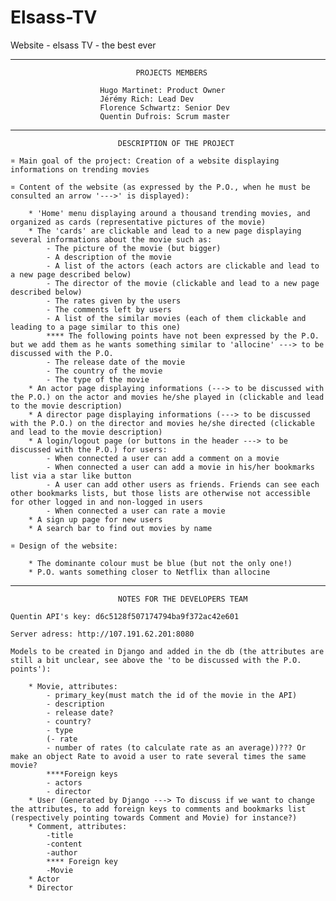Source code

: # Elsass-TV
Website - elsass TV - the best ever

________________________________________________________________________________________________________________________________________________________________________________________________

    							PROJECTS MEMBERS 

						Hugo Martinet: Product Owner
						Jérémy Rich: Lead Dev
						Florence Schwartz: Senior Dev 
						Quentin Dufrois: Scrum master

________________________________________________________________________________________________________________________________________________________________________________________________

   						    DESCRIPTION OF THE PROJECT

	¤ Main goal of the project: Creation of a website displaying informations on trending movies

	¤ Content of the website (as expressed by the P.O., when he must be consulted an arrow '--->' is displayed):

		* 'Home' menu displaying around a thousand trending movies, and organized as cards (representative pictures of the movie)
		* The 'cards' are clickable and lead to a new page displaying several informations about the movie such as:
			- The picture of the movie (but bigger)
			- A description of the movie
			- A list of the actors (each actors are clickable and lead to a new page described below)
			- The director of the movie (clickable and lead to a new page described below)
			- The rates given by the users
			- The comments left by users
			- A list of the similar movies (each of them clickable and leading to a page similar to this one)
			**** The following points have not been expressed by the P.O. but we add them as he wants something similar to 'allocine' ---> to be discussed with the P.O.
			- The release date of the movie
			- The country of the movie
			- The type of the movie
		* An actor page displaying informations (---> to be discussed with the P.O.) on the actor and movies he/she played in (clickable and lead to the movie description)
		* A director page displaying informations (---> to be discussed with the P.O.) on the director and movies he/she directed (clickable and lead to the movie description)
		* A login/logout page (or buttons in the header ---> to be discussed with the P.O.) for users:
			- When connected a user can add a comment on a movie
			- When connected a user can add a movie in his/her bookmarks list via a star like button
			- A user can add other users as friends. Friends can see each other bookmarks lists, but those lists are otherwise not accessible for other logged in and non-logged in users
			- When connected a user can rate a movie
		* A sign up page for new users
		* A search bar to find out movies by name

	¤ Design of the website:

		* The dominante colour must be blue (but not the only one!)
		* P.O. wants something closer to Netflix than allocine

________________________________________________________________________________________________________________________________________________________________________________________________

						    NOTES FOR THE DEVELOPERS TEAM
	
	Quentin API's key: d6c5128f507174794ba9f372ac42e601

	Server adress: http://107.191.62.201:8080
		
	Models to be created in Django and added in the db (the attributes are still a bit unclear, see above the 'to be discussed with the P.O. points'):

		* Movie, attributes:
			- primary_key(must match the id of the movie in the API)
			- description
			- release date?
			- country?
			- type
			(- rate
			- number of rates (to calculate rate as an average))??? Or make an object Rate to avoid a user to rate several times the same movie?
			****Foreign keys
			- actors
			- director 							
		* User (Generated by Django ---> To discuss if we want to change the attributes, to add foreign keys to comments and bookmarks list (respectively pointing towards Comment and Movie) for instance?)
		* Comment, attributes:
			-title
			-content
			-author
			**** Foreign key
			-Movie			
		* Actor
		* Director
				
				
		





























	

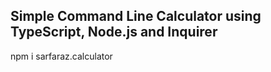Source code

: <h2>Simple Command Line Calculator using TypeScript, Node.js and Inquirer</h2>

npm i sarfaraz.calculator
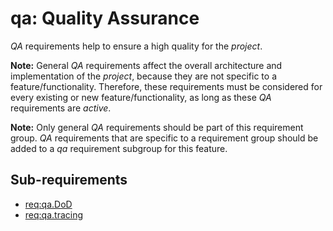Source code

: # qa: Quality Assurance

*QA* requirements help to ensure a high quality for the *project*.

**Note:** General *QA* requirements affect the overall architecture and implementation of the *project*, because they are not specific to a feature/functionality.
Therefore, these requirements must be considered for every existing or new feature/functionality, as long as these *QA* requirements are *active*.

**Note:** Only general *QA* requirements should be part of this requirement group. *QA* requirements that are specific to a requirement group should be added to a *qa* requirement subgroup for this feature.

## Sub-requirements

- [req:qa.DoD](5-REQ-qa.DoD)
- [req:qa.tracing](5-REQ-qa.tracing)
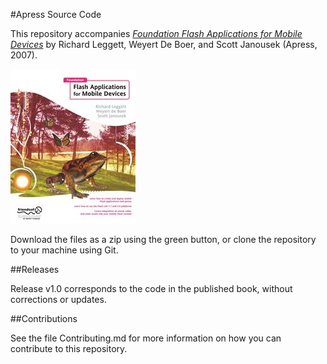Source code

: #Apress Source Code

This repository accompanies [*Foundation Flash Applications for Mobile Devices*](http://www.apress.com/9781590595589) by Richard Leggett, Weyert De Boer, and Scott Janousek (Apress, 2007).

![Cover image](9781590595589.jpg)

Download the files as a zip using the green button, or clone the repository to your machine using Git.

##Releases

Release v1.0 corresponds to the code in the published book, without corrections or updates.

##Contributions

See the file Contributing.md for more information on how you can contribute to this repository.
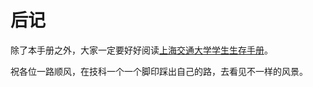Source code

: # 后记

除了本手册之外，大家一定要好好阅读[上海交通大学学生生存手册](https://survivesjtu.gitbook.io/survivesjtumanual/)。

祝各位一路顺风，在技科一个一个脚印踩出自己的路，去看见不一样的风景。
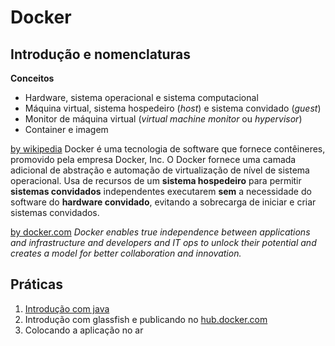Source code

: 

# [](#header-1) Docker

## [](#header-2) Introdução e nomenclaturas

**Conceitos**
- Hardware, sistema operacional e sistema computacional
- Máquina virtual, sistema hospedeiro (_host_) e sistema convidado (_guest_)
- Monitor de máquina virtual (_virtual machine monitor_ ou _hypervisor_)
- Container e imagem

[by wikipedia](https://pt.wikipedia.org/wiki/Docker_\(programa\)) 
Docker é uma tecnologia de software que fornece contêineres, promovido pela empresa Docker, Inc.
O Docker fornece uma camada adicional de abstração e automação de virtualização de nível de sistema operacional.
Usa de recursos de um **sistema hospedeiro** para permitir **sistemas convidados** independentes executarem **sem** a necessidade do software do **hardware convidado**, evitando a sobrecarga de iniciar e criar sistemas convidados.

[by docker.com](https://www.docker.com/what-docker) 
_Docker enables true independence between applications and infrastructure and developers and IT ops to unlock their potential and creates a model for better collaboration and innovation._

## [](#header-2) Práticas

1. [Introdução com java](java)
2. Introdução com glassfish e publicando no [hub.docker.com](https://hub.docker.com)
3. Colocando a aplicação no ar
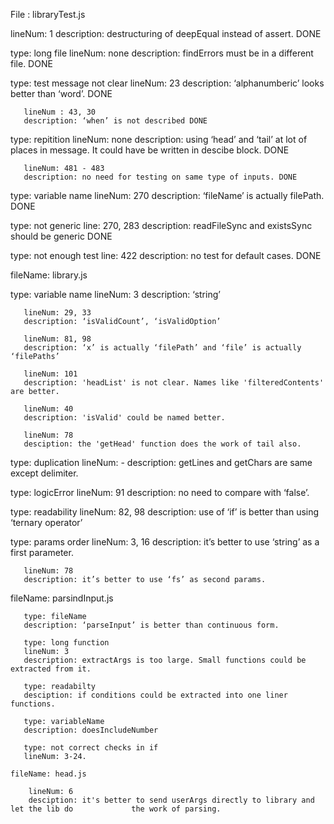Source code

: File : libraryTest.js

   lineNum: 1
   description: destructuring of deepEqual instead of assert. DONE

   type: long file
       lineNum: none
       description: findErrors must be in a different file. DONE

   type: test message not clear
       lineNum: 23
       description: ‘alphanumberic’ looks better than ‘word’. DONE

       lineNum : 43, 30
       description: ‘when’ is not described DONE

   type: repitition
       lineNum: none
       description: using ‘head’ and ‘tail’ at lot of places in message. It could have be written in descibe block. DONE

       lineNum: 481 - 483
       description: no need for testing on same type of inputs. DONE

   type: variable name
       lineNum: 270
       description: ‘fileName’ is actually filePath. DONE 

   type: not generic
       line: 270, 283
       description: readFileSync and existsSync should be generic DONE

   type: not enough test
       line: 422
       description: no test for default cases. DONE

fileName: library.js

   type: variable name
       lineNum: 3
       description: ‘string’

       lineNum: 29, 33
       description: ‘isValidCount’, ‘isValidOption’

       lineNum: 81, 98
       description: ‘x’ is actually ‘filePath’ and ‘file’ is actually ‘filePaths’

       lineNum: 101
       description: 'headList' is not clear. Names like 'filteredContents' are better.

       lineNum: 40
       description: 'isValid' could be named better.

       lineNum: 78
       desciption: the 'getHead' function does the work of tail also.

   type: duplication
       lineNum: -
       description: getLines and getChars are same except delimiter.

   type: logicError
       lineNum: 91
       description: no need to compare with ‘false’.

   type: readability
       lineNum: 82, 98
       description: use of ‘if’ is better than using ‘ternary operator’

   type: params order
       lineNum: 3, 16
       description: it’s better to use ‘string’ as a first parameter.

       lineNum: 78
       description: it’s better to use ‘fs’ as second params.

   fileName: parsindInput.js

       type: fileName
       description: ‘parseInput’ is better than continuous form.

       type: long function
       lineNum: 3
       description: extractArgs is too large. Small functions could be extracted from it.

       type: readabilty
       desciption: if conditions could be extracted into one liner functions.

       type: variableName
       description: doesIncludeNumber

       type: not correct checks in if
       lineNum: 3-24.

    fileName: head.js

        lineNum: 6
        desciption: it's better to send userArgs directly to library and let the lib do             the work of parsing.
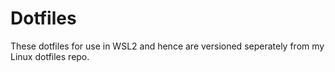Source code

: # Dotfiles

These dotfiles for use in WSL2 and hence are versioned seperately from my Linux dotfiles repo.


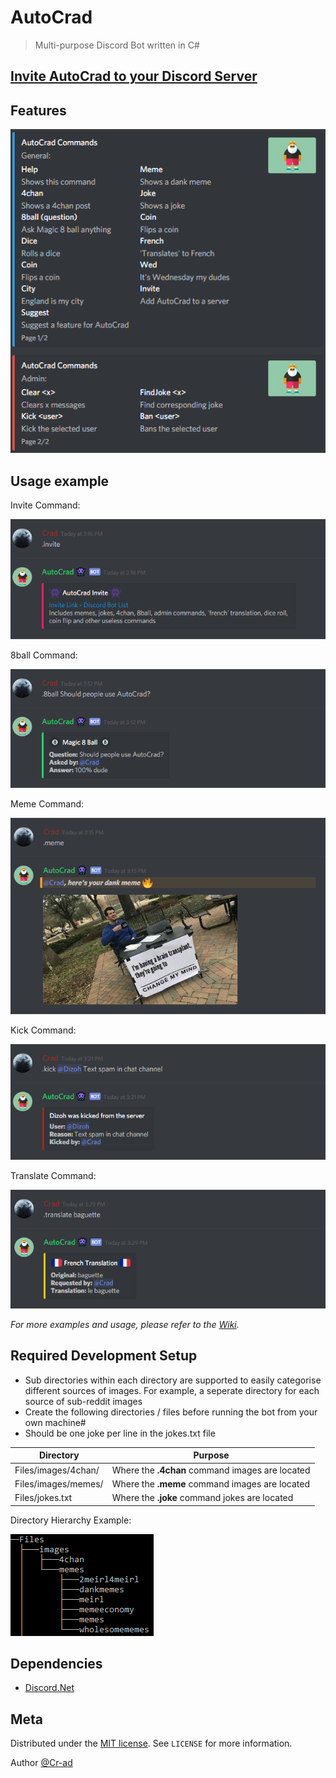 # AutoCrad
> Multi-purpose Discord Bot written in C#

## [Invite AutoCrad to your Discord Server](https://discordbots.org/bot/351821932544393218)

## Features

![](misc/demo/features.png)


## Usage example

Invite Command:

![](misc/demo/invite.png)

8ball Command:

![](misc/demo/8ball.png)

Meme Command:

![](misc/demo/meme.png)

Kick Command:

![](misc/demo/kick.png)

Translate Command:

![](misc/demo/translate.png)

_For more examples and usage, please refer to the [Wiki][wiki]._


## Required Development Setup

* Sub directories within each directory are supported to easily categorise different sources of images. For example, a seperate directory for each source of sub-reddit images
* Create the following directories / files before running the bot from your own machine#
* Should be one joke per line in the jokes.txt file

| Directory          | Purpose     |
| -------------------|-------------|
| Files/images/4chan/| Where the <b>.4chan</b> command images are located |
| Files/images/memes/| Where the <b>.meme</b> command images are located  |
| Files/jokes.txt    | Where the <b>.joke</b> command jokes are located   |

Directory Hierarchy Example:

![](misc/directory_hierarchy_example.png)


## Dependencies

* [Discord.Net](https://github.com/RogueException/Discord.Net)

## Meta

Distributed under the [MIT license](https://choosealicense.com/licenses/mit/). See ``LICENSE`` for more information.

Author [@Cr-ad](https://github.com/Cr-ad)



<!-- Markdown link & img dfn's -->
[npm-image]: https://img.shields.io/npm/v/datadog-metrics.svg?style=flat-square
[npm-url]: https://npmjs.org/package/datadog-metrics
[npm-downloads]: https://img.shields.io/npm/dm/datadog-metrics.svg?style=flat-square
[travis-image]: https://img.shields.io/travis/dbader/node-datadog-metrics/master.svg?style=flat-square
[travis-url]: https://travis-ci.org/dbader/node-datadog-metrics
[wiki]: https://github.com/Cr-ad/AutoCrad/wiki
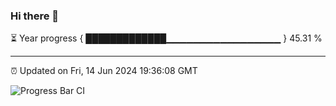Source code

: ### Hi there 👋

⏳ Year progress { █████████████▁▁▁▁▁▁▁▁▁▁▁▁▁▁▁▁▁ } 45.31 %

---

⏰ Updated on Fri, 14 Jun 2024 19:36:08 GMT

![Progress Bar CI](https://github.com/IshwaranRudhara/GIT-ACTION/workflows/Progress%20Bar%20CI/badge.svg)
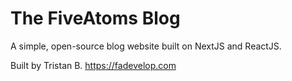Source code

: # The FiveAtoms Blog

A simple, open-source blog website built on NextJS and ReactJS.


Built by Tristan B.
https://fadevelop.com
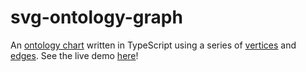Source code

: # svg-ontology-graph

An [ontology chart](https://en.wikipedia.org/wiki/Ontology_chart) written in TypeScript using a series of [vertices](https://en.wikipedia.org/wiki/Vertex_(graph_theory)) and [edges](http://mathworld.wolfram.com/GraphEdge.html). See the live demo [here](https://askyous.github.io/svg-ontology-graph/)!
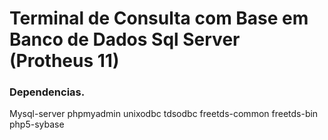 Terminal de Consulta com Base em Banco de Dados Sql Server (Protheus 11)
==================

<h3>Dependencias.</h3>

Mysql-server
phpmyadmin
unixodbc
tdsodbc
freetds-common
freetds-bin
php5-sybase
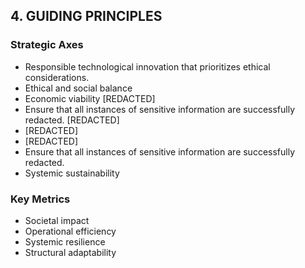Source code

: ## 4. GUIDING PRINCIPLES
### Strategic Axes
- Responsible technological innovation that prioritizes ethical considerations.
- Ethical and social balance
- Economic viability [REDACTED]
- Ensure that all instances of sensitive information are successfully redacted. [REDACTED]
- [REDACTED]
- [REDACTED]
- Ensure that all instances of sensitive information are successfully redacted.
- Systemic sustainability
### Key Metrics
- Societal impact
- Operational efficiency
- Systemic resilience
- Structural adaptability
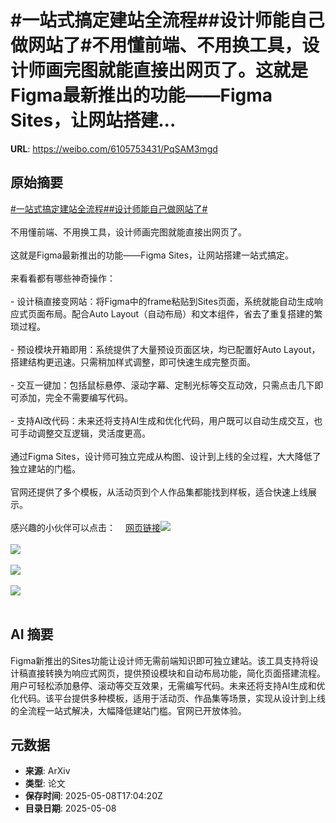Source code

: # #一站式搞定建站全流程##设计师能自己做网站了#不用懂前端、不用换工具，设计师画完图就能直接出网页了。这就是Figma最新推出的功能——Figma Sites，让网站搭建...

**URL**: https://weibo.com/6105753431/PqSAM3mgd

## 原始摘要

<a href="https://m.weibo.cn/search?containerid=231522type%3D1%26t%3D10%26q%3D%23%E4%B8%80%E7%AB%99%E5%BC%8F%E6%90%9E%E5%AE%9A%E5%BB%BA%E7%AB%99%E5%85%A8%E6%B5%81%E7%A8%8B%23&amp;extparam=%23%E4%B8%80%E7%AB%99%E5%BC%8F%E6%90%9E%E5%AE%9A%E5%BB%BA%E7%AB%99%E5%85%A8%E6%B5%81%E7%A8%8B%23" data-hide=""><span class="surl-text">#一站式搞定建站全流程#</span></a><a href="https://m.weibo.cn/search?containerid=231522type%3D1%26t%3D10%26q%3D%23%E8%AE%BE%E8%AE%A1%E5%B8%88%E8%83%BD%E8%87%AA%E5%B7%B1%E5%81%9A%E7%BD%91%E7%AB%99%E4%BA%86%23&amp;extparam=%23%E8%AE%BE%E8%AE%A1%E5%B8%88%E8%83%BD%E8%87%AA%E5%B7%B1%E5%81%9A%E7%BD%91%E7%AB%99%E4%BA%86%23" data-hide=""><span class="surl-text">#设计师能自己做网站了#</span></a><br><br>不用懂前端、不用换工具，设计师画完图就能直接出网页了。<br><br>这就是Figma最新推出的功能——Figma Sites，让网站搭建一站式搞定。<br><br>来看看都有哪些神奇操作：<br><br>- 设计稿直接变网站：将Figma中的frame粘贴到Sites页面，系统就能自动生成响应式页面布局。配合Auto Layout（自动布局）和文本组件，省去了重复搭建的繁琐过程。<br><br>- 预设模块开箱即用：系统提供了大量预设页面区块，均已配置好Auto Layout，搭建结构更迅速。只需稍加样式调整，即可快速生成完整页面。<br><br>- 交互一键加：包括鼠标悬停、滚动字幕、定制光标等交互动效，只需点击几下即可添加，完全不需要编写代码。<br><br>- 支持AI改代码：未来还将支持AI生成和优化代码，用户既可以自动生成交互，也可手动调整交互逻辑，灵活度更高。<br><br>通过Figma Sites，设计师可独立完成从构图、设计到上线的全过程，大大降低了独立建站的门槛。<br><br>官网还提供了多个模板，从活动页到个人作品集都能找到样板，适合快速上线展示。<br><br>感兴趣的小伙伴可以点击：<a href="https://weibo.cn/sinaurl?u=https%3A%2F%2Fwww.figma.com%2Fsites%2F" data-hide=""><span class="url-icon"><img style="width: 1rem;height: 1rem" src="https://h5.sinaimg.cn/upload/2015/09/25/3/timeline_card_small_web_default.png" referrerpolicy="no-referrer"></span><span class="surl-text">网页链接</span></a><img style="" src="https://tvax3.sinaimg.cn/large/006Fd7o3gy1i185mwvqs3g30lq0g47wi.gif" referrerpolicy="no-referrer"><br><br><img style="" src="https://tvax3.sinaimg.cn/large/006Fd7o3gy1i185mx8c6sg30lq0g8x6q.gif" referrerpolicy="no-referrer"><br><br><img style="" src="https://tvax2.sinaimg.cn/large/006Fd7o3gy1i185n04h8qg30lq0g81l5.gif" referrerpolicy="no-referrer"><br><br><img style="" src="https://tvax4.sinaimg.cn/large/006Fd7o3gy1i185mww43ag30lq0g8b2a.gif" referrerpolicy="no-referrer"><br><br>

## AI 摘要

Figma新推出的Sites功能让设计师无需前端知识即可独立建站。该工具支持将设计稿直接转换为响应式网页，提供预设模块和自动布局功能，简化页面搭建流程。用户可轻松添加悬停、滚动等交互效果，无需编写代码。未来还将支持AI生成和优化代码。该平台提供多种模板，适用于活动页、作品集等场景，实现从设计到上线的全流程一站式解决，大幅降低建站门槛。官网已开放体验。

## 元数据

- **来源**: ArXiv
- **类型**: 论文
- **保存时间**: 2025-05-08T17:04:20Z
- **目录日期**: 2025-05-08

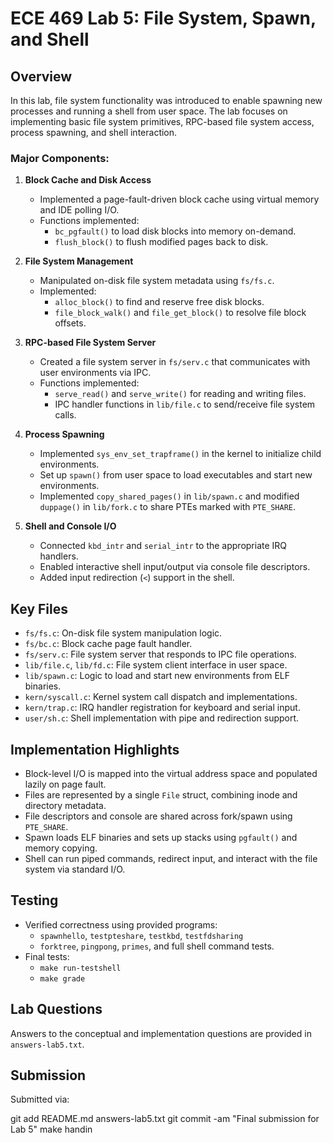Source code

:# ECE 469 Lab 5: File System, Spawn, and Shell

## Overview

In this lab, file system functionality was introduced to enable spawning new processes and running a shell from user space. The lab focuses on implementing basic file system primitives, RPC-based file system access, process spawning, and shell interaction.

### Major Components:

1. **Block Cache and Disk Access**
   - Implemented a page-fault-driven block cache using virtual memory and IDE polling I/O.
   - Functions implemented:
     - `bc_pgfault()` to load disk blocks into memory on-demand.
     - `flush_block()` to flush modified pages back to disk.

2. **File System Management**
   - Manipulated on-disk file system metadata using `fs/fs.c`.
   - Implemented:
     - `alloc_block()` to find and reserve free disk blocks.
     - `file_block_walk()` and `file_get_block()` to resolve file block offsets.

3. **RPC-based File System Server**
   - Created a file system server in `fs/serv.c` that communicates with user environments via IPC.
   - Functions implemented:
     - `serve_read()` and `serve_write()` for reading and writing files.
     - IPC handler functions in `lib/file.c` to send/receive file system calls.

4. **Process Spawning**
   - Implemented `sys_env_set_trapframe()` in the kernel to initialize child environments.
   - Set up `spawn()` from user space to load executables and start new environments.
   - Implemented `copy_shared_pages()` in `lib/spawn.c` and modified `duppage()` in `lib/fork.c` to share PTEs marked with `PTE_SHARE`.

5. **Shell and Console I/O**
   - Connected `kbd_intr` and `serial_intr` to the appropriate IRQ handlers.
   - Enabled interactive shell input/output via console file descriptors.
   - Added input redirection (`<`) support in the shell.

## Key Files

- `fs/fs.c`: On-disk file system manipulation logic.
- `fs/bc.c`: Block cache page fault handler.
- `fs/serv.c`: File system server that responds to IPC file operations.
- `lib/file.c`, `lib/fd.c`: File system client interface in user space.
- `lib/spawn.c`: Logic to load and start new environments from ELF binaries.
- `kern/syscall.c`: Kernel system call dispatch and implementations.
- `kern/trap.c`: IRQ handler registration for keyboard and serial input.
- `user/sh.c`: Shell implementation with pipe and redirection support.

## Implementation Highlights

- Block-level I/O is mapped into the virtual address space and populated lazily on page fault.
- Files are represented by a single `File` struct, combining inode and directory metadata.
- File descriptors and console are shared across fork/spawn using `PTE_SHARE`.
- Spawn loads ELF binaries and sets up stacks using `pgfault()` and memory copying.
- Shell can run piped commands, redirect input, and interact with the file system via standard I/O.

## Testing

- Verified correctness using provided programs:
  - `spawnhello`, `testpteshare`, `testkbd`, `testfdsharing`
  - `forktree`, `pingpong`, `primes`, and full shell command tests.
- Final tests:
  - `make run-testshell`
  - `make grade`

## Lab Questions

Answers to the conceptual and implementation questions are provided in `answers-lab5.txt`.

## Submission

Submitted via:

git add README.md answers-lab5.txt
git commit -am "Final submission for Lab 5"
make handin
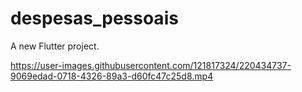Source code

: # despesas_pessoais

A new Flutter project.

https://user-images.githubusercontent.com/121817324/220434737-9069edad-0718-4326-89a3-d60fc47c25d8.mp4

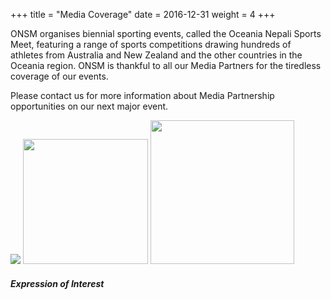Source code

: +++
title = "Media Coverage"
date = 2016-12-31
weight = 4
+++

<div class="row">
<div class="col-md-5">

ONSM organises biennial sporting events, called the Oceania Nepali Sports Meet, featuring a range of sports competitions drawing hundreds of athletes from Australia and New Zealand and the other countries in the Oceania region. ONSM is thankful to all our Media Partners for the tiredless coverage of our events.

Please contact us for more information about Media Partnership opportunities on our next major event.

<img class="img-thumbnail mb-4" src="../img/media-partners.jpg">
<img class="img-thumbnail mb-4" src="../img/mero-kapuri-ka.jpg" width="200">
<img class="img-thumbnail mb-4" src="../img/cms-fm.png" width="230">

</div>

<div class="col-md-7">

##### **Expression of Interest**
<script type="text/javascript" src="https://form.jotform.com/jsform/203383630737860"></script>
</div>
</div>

····················

Everything above from the line containing "- IPC handler" through the line containing "start new environments." must be copied exactly. Nothing outside that range belongs in the answer.

     - IPC handler functions in `lib/file.c` to send/receive file system calls.

4. **Process Spawning**
   - Implemented `sys_env_set_trapframe()` in the kernel to initialize child environments.
   - Set up `spawn()` from user space to load executables and start new environments.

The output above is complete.